──────── RAW DATA
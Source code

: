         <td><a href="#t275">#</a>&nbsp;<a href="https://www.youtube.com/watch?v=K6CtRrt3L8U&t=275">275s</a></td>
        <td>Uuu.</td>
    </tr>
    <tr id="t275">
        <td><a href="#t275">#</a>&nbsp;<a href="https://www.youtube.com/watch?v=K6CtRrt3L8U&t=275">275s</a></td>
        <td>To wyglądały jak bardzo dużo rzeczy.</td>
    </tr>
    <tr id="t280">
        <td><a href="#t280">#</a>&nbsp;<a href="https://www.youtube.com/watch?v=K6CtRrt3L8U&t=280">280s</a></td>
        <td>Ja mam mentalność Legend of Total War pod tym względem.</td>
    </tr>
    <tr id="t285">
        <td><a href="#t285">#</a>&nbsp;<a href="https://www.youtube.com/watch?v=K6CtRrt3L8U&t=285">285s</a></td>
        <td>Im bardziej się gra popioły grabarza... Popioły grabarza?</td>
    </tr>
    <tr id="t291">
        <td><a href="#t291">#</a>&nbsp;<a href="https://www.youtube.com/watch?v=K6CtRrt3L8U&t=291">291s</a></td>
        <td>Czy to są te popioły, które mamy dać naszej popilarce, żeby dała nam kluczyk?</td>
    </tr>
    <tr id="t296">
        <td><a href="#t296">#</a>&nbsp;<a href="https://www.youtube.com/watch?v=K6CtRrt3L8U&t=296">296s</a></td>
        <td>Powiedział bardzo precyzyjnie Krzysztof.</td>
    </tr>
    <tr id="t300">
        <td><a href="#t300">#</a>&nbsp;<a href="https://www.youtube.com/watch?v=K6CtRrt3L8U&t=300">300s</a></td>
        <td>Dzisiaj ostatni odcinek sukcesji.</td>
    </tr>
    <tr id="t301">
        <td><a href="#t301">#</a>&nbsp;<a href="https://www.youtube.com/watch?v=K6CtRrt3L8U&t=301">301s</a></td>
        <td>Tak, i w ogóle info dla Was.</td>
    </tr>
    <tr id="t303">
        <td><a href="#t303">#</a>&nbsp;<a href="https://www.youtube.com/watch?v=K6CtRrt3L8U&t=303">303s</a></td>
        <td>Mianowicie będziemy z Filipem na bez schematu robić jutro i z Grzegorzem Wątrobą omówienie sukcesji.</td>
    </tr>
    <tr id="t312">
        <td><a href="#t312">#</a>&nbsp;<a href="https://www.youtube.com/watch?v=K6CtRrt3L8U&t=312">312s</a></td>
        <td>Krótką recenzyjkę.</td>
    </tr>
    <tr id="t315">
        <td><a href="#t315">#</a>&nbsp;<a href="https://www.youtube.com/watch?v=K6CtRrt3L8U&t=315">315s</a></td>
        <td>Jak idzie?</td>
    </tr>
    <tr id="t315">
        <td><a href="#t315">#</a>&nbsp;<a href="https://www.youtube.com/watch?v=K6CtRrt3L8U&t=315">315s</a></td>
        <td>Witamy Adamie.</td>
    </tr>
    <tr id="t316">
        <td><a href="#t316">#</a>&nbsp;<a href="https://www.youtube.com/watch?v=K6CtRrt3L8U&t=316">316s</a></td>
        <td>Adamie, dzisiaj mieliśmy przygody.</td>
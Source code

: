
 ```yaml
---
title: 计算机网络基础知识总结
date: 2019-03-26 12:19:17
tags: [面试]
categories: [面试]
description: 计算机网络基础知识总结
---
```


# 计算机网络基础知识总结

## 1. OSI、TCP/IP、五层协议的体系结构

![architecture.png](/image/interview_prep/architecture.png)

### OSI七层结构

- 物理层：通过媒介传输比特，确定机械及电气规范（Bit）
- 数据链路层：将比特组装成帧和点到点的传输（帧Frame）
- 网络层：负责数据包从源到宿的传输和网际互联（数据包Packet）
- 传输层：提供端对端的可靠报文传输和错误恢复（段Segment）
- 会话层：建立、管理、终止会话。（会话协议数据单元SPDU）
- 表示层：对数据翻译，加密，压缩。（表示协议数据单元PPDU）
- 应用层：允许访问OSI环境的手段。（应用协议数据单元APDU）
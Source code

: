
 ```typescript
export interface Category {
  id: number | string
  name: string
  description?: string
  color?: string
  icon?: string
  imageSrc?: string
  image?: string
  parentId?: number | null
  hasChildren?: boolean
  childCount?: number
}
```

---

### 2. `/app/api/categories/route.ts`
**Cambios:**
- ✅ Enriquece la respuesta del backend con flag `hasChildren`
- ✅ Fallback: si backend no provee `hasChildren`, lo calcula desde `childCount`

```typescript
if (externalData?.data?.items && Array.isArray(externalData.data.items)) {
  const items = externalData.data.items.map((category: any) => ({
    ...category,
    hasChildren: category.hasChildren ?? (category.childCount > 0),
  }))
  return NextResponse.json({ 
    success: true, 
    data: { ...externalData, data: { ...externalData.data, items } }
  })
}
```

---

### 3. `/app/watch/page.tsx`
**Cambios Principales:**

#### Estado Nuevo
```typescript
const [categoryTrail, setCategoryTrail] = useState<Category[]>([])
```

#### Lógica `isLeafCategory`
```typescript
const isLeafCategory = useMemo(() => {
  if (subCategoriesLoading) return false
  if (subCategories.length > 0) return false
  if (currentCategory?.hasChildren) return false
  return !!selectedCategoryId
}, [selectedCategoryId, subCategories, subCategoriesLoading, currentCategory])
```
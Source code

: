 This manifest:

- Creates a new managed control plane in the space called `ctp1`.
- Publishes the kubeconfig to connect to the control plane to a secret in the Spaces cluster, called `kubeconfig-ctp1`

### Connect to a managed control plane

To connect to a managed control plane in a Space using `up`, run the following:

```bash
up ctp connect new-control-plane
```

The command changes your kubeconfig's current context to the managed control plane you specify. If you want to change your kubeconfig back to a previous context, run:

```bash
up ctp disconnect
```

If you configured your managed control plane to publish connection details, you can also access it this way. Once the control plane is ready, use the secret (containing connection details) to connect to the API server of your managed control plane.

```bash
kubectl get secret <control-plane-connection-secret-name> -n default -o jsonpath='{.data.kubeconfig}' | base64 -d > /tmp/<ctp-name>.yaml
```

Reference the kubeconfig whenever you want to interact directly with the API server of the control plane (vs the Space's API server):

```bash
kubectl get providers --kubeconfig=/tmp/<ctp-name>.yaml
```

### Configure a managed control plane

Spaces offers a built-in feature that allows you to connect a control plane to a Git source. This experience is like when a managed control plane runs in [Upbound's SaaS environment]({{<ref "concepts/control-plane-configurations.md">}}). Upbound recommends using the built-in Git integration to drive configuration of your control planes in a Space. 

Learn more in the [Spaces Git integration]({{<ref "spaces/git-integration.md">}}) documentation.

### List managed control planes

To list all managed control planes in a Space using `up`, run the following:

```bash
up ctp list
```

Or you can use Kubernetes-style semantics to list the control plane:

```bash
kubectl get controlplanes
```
────────────────
■ ABOUT THIS EXERCISE: Would you return the whole listing exactly as written?

■ TASK SOLUTION:
Source code

:         <td><a href="#t275">#</a>&nbsp;<a href="https://www.youtube.com/watch?v=K6CtRrt3L8U&t=275">275s</a></td>
        <td>Uuu.</td>
    </tr>
    <tr id="t275">
        <td><a href="#t275">#</a>&nbsp;<a href="https://www.youtube.com/watch?v=K6CtRrt3L8U&t=275">275s</a></td>
        <td>To wyglądały jak bardzo dużo rzeczy.</td>
    </tr>
    <tr id="t280">
        <td><a href="#t280">#</a>&nbsp;<a href="https://www.youtube.com/watch?v=K6CtRrt3L8U&t=280">280s</a></td>
        <td>Ja mam mentalność Legend of Total War pod tym względem.</td>
    </tr>
    <tr id="t285">
        <td><a href="#t285">#</a>&nbsp;<a href="https://www.youtube.com/watch?v=K6CtRrt3L8U&t=285">285s</a></td>
        <td>Im bardziej się gra popioły grabarza... Popioły grabarza?</td>
    </tr>
    <tr id="t291">
        <td><a href="#t291">#</a>&nbsp;<a href="https://www.youtube.com/watch?v=K6CtRrt3L8U&t=291">291s</a></td>
        <td>Czy to są te popioły, które mamy dać naszej popilarce, żeby dała nam kluczyk?</td>
    </tr>
    <tr id="t296">
        <td><a href="#t296">#</a>&nbsp;<a href="https://www.youtube.com/watch?v=K6CtRrt3L8U&t=296">296s</a></td>
        <td>Powiedział bardzo precyzyjnie Krzysztof.</td>
    </tr>
    <tr id="t300">
        <td><a href="#t300">#</a>&nbsp;<a href="https://www.youtube.com/watch?v=K6CtRrt3L8U&t=300">300s</a></td>
        <td>Dzisiaj ostatni odcinek sukcesji.</td>
    </tr>
    <tr id="t301">
        <td><a href="#t301">#</a>&nbsp;<a href="https://www.youtube.com/watch?v=K6CtRrt3L8U&t=301">301s</a></td>
        <td>Tak, i w ogóle info dla Was.</td>
    </tr>
    <tr id="t303">
        <td><a href="#t303">#</a>&nbsp;<a href="https://www.youtube.com/watch?v=K6CtRrt3L8U&t=303">303s</a></td>
        <td>Mianowicie będziemy z Filipem na bez schematu robić jutro i z Grzegorzem Wątrobą omówienie sukcesji.</td>
    </tr>
    <tr id="t312">
        <td><a href="#t312">#</a>&nbsp;<a href="https://www.youtube.com/watch?v=K6CtRrt3L8U&t=312">312s</a></td>
        <td>Krótką recenzyjkę.</td>
    </tr>
    <tr id="t315">
        <td><a href="#t315">#</a>&nbsp;<a href="https://www.youtube.com/watch?v=K6CtRrt3L8U&t=315">315s</a></td>
        <td>Jak idzie?</td>
    </tr>
    <tr id="t315">
        <td><a href="#t315">#</a>&nbsp;<a href="https://www.youtube.com/watch?v=K6CtRrt3L8U&t=315">315s</a></td>
        <td>Witamy Adamie.</td>
    </tr>
    <tr id="t316">
        <td><a href="#t316">#</a>&nbsp;<a href="https://www.youtube.com/watch?v=K6CtRrt3L8U&t=316">316s</a></td>
        <td>Adamie, dzisiaj mieliśmy przygody.</td>
Source code

:
 ```yaml
---
title: 计算机网络基础知识总结
date: 2019-03-26 12:19:17
tags: [面试]
categories: [面试]
description: 计算机网络基础知识总结
---
```


# 计算机网络基础知识总结

## 1. OSI、TCP/IP、五层协议的体系结构

![architecture.png](/image/interview_prep/architecture.png)

### OSI七层结构

- 物理层：通过媒介传输比特，确定机械及电气规范（Bit）
- 数据链路层：将比特组装成帧和点到点的传输（帧Frame）
- 网络层：负责数据包从源到宿的传输和网际互联（数据包Packet）
- 传输层：提供端对端的可靠报文传输和错误恢复（段Segment）
- 会话层：建立、管理、终止会话。（会话协议数据单元SPDU）
- 表示层：对数据翻译，加密，压缩。（表示协议数据单元PPDU）
- 应用层：允许访问OSI环境的手段。（应用协议数据单元APDU）
Source code

:
 ```typescript
export interface Category {
  id: number | string
  name: string
  description?: string
  color?: string
  icon?: string
  imageSrc?: string
  image?: string
  parentId?: number | null
  hasChildren?: boolean
  childCount?: number
}
```

---

### 2. `/app/api/categories/route.ts`
**Cambios:**
- ✅ Enriquece la respuesta del backend con flag `hasChildren`
- ✅ Fallback: si backend no provee `hasChildren`, lo calcula desde `childCount`

```typescript
if (externalData?.data?.items && Array.isArray(externalData.data.items)) {
  const items = externalData.data.items.map((category: any) => ({
    ...category,
    hasChildren: category.hasChildren ?? (category.childCount > 0),
  }))
  return NextResponse.json({ 
    success: true, 
    data: { ...externalData, data: { ...externalData.data, items } }
  })
}
```

---

### 3. `/app/watch/page.tsx`
**Cambios Principales:**

#### Estado Nuevo
```typescript
const [categoryTrail, setCategoryTrail] = useState<Category[]>([])
```

#### Lógica `isLeafCategory`
```typescript
const isLeafCategory = useMemo(() => {
  if (subCategoriesLoading) return false
  if (subCategories.length > 0) return false
  if (currentCategory?.hasChildren) return false
  return !!selectedCategoryId
}, [selectedCategoryId, subCategories, subCategoriesLoading, currentCategory])
```
Source code

: This manifest:

- Creates a new managed control plane in the space called `ctp1`.
- Publishes the kubeconfig to connect to the control plane to a secret in the Spaces cluster, called `kubeconfig-ctp1`

### Connect to a managed control plane

To connect to a managed control plane in a Space using `up`, run the following:

```bash
up ctp connect new-control-plane
```

The command changes your kubeconfig's current context to the managed control plane you specify. If you want to change your kubeconfig back to a previous context, run:

```bash
up ctp disconnect
```

If you configured your managed control plane to publish connection details, you can also access it this way. Once the control plane is ready, use the secret (containing connection details) to connect to the API server of your managed control plane.

```bash
kubectl get secret <control-plane-connection-secret-name> -n default -o jsonpath='{.data.kubeconfig}' | base64 -d > /tmp/<ctp-name>.yaml
```

Reference the kubeconfig whenever you want to interact directly with the API server of the control plane (vs the Space's API server):

```bash
kubectl get providers --kubeconfig=/tmp/<ctp-name>.yaml
```

### Configure a managed control plane

Spaces offers a built-in feature that allows you to connect a control plane to a Git source. This experience is like when a managed control plane runs in [Upbound's SaaS environment]({{<ref "concepts/control-plane-configurations.md">}}). Upbound recommends using the built-in Git integration to drive configuration of your control planes in a Space. 

Learn more in the [Spaces Git integration]({{<ref "spaces/git-integration.md">}}) documentation.

### List managed control planes

To list all managed control planes in a Space using `up`, run the following:

```bash
up ctp list
```

Or you can use Kubernetes-style semantics to list the control plane:

```bash
kubectl get controlplanes
```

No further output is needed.